=== RAW DATA ===

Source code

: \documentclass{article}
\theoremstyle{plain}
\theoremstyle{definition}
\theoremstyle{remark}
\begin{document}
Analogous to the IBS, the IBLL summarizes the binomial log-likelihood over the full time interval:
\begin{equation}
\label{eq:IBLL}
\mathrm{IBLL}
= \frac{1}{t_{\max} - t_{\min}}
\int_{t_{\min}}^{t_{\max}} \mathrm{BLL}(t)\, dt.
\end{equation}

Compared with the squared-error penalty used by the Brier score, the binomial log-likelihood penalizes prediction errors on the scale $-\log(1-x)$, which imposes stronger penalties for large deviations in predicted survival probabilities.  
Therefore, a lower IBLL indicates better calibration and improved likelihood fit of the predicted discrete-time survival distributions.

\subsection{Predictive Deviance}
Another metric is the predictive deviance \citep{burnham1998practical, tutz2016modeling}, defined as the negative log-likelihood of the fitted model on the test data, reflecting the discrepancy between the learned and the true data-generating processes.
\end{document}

===
=== RAW DATA ===

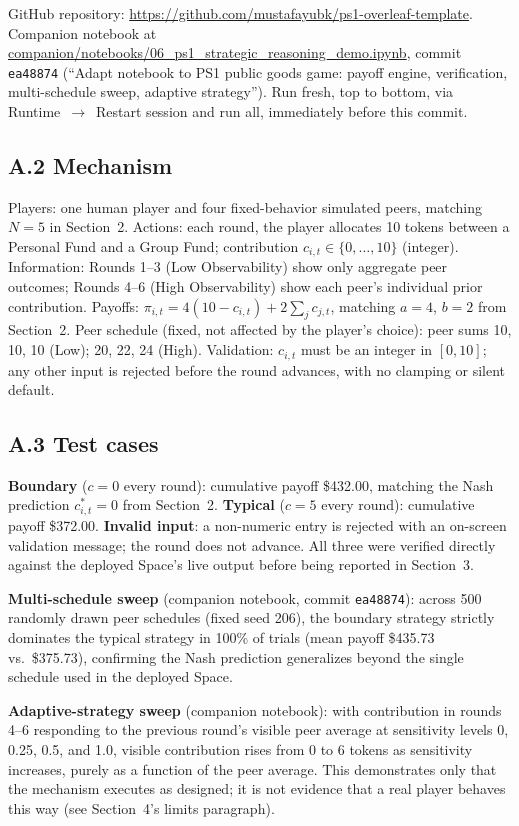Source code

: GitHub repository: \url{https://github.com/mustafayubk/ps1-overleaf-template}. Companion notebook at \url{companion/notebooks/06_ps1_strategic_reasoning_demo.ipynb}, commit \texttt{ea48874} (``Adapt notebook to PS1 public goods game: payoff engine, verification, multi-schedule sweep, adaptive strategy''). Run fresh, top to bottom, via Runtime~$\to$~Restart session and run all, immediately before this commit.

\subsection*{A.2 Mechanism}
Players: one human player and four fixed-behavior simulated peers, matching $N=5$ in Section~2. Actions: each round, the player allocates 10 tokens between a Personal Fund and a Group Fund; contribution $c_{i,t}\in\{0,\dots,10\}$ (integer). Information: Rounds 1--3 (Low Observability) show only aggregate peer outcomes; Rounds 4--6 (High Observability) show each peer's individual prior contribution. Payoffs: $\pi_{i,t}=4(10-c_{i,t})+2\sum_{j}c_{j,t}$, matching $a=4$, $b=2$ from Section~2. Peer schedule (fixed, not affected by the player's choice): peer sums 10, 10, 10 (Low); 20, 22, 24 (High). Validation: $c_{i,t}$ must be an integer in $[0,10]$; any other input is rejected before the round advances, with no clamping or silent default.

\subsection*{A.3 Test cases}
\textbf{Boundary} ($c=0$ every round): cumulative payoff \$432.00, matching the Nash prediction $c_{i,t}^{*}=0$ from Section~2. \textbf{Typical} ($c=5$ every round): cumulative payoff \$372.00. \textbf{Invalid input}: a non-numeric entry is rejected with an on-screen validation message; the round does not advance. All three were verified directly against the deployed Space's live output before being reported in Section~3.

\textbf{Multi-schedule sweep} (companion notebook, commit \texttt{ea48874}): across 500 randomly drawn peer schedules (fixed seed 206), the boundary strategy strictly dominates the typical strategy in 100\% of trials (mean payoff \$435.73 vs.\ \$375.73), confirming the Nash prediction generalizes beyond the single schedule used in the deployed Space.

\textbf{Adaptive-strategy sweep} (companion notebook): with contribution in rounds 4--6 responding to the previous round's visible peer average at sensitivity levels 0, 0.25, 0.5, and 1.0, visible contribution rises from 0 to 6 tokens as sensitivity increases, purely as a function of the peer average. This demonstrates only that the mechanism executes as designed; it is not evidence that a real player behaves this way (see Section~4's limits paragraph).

===

## TASK PROMPT
Find each line in the records above that contains "subsection", and copy it.

## RESPONSE AREA
\subsection{Predictive Deviance}
\subsection*{A.2 Mechanism}
\subsection*{A.3 Test cases}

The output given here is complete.